* WORK TO COMPLETE:
Lines in the records below that contain the word "dialog" must each be copied.

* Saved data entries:
--------------------------------------------------

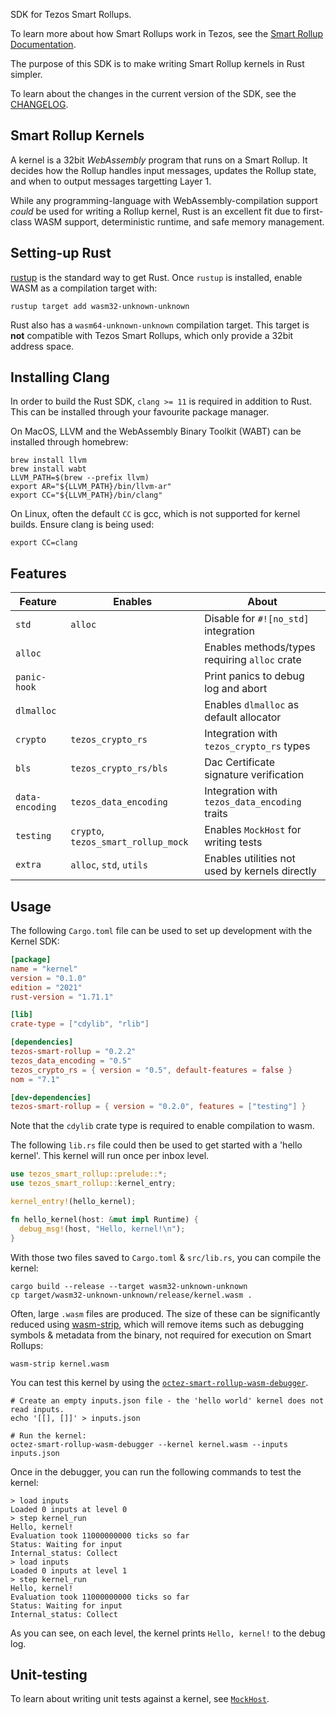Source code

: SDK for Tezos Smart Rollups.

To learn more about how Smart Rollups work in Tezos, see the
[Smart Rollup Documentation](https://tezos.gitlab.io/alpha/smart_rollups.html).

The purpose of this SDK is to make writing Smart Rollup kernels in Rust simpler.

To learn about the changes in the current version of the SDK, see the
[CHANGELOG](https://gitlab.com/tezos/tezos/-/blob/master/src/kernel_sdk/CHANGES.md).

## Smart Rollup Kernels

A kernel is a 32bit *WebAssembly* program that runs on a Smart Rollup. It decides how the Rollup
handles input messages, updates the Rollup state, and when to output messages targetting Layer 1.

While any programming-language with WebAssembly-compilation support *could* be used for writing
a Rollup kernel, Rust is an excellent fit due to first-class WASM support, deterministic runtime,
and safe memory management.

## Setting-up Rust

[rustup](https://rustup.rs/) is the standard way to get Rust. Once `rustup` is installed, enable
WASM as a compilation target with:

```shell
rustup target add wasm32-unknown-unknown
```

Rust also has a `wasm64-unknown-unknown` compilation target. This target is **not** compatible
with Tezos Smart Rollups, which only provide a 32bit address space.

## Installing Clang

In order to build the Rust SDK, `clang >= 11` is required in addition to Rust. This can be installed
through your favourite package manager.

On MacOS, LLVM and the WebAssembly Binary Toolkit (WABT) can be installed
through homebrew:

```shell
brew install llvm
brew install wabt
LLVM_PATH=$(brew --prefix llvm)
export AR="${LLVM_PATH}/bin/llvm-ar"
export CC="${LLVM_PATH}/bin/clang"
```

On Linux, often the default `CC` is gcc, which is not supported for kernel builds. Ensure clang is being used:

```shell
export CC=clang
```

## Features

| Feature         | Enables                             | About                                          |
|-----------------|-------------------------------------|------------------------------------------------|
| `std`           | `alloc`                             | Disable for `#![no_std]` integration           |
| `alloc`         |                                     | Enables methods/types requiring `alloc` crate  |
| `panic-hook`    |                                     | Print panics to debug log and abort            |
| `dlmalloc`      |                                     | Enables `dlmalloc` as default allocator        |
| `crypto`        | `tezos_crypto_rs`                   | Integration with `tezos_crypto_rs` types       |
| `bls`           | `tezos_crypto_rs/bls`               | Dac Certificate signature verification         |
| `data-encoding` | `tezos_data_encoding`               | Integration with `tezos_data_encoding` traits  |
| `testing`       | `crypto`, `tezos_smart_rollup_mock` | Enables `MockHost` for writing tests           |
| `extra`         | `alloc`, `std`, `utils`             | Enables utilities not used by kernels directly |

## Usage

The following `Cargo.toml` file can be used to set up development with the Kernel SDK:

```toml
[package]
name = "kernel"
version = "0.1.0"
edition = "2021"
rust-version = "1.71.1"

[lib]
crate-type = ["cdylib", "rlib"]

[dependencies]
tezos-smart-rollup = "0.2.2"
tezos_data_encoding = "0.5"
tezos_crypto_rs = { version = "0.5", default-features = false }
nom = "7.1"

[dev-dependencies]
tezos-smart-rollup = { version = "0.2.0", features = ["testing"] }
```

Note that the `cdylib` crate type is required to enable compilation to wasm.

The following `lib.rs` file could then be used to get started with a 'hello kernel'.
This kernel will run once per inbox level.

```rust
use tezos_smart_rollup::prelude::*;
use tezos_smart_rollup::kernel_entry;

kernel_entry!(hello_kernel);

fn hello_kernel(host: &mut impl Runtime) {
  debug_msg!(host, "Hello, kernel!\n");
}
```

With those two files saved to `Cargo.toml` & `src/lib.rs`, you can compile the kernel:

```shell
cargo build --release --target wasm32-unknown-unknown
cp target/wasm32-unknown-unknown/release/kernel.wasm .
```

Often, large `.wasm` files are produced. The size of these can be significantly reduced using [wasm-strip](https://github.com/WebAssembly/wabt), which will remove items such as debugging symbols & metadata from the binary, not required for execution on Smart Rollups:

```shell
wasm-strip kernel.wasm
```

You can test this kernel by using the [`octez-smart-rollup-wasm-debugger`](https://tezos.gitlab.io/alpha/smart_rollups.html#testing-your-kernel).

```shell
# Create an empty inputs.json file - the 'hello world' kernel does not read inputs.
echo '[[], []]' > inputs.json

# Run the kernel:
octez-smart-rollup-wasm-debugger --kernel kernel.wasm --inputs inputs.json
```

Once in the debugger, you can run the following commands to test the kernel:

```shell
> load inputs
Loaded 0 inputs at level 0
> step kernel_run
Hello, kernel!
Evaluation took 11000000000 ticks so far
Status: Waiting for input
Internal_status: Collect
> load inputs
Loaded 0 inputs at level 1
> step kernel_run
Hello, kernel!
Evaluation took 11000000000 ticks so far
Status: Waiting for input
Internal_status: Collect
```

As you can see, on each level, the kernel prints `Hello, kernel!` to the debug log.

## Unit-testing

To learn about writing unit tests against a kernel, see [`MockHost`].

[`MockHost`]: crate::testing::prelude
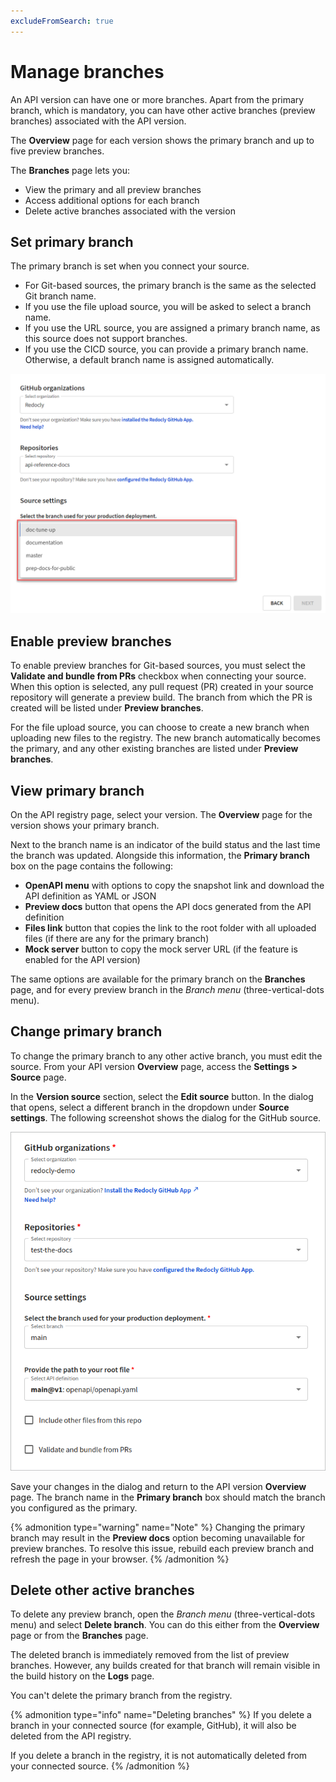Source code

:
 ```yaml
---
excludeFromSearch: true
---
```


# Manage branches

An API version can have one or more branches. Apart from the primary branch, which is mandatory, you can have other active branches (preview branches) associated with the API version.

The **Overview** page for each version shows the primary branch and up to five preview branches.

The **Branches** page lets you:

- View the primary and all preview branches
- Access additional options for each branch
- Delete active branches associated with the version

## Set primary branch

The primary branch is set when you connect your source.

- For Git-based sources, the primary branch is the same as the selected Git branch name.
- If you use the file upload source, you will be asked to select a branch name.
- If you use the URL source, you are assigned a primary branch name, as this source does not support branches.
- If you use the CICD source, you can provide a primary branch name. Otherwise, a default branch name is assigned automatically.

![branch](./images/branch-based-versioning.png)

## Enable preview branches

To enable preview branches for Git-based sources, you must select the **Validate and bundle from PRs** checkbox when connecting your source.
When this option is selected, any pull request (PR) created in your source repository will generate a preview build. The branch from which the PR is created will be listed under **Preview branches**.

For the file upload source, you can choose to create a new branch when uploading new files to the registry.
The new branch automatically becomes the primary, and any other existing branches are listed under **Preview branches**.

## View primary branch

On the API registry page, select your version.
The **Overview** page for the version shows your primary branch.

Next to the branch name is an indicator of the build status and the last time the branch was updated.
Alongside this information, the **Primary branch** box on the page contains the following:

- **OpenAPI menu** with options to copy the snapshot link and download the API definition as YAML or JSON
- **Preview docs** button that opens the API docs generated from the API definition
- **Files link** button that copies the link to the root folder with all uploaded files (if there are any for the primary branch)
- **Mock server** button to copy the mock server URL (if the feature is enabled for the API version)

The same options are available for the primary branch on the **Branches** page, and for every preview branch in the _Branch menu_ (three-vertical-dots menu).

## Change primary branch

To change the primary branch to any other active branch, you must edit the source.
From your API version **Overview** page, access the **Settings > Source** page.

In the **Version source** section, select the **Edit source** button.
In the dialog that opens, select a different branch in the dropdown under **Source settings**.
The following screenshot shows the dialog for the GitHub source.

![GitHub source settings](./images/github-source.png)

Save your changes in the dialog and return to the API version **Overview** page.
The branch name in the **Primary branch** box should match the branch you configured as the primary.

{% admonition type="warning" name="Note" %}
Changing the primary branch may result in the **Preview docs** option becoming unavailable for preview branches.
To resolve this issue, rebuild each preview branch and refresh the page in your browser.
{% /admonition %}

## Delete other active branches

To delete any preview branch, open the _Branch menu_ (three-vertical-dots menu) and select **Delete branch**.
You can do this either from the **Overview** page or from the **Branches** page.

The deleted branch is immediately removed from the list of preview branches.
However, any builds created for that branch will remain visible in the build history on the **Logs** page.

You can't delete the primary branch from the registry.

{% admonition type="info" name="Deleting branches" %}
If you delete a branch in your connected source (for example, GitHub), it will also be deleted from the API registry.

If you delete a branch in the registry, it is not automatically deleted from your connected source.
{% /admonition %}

--------------------------------------------------

* TASK OUTPUT:
In the dialog that opens, select a different branch in the dropdown under **Source settings**.
The following screenshot shows the dialog for the GitHub source.
Save your changes in the dialog and return to the API version **Overview** page.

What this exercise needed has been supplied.